I don't read him or the Wash. Post's conservative columnists but found his latest "
The unintended consequences of racial preferences" in which he previews an upcoming affirmative action case out of the Univ. of Texas that the Supreme Court might hear:
Preferences as recompense for past discrimination must eventually become implausible, but the diversity rationale for preferences never expires.
Liberals would never stoop to stereotyping, but they say minorities necessarily make distinctive — stereotypical? — contributions to viewpoint diversity, conferring benefits on campus culture forever. And minorities admitted to elite universities and professional schools supposedly serve the compelling goal of enlarging the minority component of the middle class and professions.
But what if many of the minorities used in this process are injured by it? Abundant research says they are, as two amicus curiae briefs demonstrate in urging the court to take the Texas case.
My personal observation: those who grow up isolated from diversity whether they're white or not generally lack understanding of those outside of their bubbles.
GW moves on to argue that aff. ac. mismatches some students with colleges too advanced for them:
The details of the Texas policies are less important than what social science says about the likely consequences of such policies. A brief submitted by UCLA law professor Richard Sander and legal analyst Stuart Taylor argues that voluminous research refutes the legal premise for such racial classifications: They benefit relatively powerless minorities.
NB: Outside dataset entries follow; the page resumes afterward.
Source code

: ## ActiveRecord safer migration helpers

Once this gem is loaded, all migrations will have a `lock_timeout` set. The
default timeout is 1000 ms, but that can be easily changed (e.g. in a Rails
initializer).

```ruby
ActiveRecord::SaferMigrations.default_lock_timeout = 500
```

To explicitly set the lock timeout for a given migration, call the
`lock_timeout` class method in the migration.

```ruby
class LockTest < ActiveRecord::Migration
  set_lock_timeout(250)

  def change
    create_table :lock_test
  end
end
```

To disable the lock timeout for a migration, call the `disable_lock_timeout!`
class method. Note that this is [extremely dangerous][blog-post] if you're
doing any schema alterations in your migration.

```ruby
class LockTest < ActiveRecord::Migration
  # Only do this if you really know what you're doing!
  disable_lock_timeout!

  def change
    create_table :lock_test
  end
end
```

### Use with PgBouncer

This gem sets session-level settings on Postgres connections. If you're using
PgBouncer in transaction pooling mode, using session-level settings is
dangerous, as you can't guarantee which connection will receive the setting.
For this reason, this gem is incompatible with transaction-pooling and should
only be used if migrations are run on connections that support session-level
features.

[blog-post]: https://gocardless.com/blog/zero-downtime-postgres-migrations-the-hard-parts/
“Academic mismatch” causes many students who are admitted under a substantial preference based on race, but who possess weaker academic skills, to fall behind. The consequences include especially high attrition rates from the sciences, and self-segregation in less-demanding classes, thereby reducing classroom diversity. Blacks are significantly more integrated across the University of California system than they were before the state eliminated racial preferences in 1996, thereby discouraging enrollment of underprepared minorities in the more elite institutions.
A second brief, submitted by three members of the U.S. Commission on Civil Rights (Gail Heriot, Peter Kirsanow and Todd Gaziano), argues that racial preferences in law school admissions mean fewer black lawyers than there would be without preferences that bring law students into elite academic settings where their credentials put them in the bottom of their classes. A similar dynamic is reducing the number of minority scientists and engineers than there would be under race-neutral admissions policies.
There are fewer minorities entering high-prestige careers than there would be if preferences were not placing many talented minority students in inappropriate, and discouraging, academic situations: “Many would be honor students elsewhere. But they are subtly being made to feel as if they are less talented than they really are.” This is particularly so regarding science and engineering, which are, as Heriot, Kirsanow and Gaziano say, “ruthlessly cumulative”: Students who struggle in entry-level classes will find their difficulties cascading as the academic ascent becomes steeper. Hence the high attrition rates.
Thomas Sowell, a black libertarian scholar of Stanford's Hoover Institution, has also made such argument about academic mismatch.